DIRECTIONS - Write the records out again exactly, but without pictures.

[[ SOURCE RECORDS open ]]

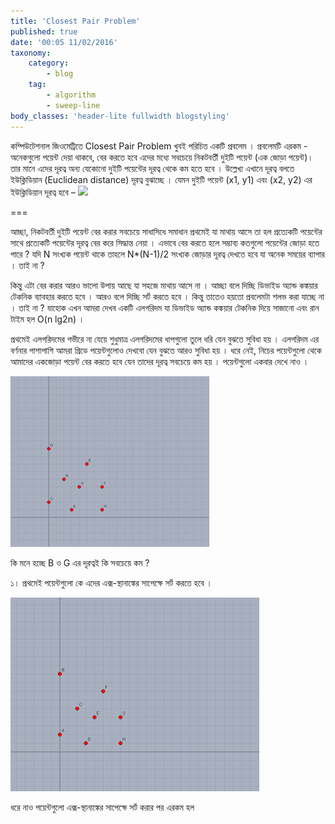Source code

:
 ```yaml
---
title: 'Closest Pair Problem'
published: true
date: '00:05 11/02/2016'
taxonomy:
    category:
        - blog
    tag:
        - algorithm
        - sweep-line
body_classes: 'header-lite fullwidth blogstyling'
---
```


কম্পিউটেশনাল জিওমেট্রিতে Closest Pair Problem খুবই পরিচিত একটি প্রবলেম । প্রবলেমটি এরকম - অনেকগুলো পয়েন্ট দেয়া থাকবে, বের করতে হবে এদের মধ্যে সবচেয়ে নিকটবর্তী দুইটি পয়েন্ট (এক জোড়া পয়েন্ট)। তার মানে এদের দূরত্ব অন্য যেকোনো দুইটি পয়েন্টের দূরত্ব থেকে কম হতে হবে । উল্লেখ্য এখানে দূরত্ব বলতে ইউক্লিডিয়ান (Euclidean distance) দূরত্ব বুঝাচ্ছে । যেমন দুইটি পয়েন্ট (x1, y1) এবং (x2, y2) এর ইউক্লিডিয়ান দূরত্ব হবে –
   ![](https://sites.google.com/site/redmahbub/_/rsrc/1468751550753/algorithms/closest-pair-problem/Untitled.png)

===

আচ্ছা, নিকটবর্তী দুইটি পয়েন্ট বের করার সবচেয়ে সাধাসিধে সমাধান প্রথমেই যা মাথায় আসে তা হল প্রত্যেকটি পয়েন্টের সাথে প্রত্যেকটি পয়েন্টের দূরত্ব বের করে সিদ্ধান্ত নেয়া । এভাবে বের করতে হলে সম্ভাব্য কতগুলো পয়েন্টের জোড়া হতে পারে ? যদি N সংখ্যক পয়েন্ট থাকে তাহলে N*(N-1)/2 সংখ্যক জোড়ার দূরত্ব দেখতে হবে যা অনেক সময়ের ব্যাপার । তাই না ?

কিন্তু এটা বের করার আরও ভালো উপায় আছে যা সহজে মাথায় আসে না । আচ্ছা বলে দিচ্ছি ডিভাইড অ্যান্ড কঙ্কয়ার টেকনিক ব্যাবহার করতে হবে । আরও বলে দিচ্ছি সর্ট করতে হবে । কিন্তু তাতেও হয়তো প্রবলেমটা শলভ করা যাচ্ছে না । তাই না ? যাহোক এখন আমরা দেখব একটি এলগরিদম যা ডিভাইড অ্যান্ড কঙ্কয়ার টেকনিক দিয়ে সাজানো এবং রান টাইম হল O(n lg2n) ।

প্রথমেই এলগরিদমের গভীরে না যেয়ে শুধুমাত্র এলগরিদমের ধাপগুলো তুলে ধরি যেন বুঝতে সুবিধা হয় । এলগরিদম এর বর্ণনার পাশাপাশি আমরা গ্রিডে পয়েন্টগুলোও দেখবো যেন বুঝতে আরও সুবিধা হয় । ধরে নেই, নিচের পয়েন্টগুলো থেকে আমাদের একজোড়া পয়েন্ট বের করতে হবে যেন তাদের দূরত্ব সবচেয়ে কম হয় । পয়েন্টগুলো একবার দেখে নাও ।

![](given%20points.png)

কি মনে হচ্ছে B ও G এর দূরত্বই কি সবচেয়ে কম ?

১। প্রথমেই পয়েন্টগুলো কে এদের এক্স-স্থানাঙ্কের সাপেক্ষে সর্ট করতে হবে ।

![](x%20sorted.png)

ধরে নাও পয়েন্টগুলো এক্স-স্থানাঙ্কের সাপেক্ষে সর্ট করার পর এরকম হল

[[ SOURCE RECORDS closed ]]

TASK OUTPUT -
Source code

:
 ```yaml
---
title: 'Closest Pair Problem'
published: true
date: '00:05 11/02/2016'
taxonomy:
    category:
        - blog
    tag:
        - algorithm
        - sweep-line
body_classes: 'header-lite fullwidth blogstyling'
---
```


কম্পিউটেশনাল জিওমেট্রিতে Closest Pair Problem খুবই পরিচিত একটি প্রবলেম । প্রবলেমটি এরকম - অনেকগুলো পয়েন্ট দেয়া থাকবে, বের করতে হবে এদের মধ্যে সবচেয়ে নিকটবর্তী দুইটি পয়েন্ট (এক জোড়া পয়েন্ট)। তার মানে এদের দূরত্ব অন্য যেকোনো দুইটি পয়েন্টের দূরত্ব থেকে কম হতে হবে । উল্লেখ্য এখানে দূরত্ব বলতে ইউক্লিডিয়ান (Euclidean distance) দূরত্ব বুঝাচ্ছে । যেমন দুইটি পয়েন্ট (x1, y1) এবং (x2, y2) এর ইউক্লিডিয়ান দূরত্ব হবে –
   ![](https://sites.google.com/site/redmahbub/_/rsrc/1468751550753/algorithms/closest-pair-problem/Untitled.png)

===

আচ্ছা, নিকটবর্তী দুইটি পয়েন্ট বের করার সবচেয়ে সাধাসিধে সমাধান প্রথমেই যা মাথায় আসে তা হল প্রত্যেকটি পয়েন্টের সাথে প্রত্যেকটি পয়েন্টের দূরত্ব বের করে সিদ্ধান্ত নেয়া । এভাবে বের করতে হলে সম্ভাব্য কতগুলো পয়েন্টের জোড়া হতে পারে ? যদি N সংখ্যক পয়েন্ট থাকে তাহলে N*(N-1)/2 সংখ্যক জোড়ার দূরত্ব দেখতে হবে যা অনেক সময়ের ব্যাপার । তাই না ?

কিন্তু এটা বের করার আরও ভালো উপায় আছে যা সহজে মাথায় আসে না । আচ্ছা বলে দিচ্ছি ডিভাইড অ্যান্ড কঙ্কয়ার টেকনিক ব্যাবহার করতে হবে । আরও বলে দিচ্ছি সর্ট করতে হবে । কিন্তু তাতেও হয়তো প্রবলেমটা শলভ করা যাচ্ছে না । তাই না ? যাহোক এখন আমরা দেখব একটি এলগরিদম যা ডিভাইড অ্যান্ড কঙ্কয়ার টেকনিক দিয়ে সাজানো এবং রান টাইম হল O(n lg2n) ।

প্রথমেই এলগরিদমের গভীরে না যেয়ে শুধুমাত্র এলগরিদমের ধাপগুলো তুলে ধরি যেন বুঝতে সুবিধা হয় । এলগরিদম এর বর্ণনার পাশাপাশি আমরা গ্রিডে পয়েন্টগুলোও দেখবো যেন বুঝতে আরও সুবিধা হয় । ধরে নেই, নিচের পয়েন্টগুলো থেকে আমাদের একজোড়া পয়েন্ট বের করতে হবে যেন তাদের দূরত্ব সবচেয়ে কম হয় । পয়েন্টগুলো একবার দেখে নাও ।

![](given%20points.png)

কি মনে হচ্ছে B ও G এর দূরত্বই কি সবচেয়ে কম ?

১। প্রথমেই পয়েন্টগুলো কে এদের এক্স-স্থানাঙ্কের সাপেক্ষে সর্ট করতে হবে ।

![](x%20sorted.png)

ধরে নাও পয়েন্টগুলো এক্স-স্থানাঙ্কের সাপেক্ষে সর্ট করার পর এরকম হল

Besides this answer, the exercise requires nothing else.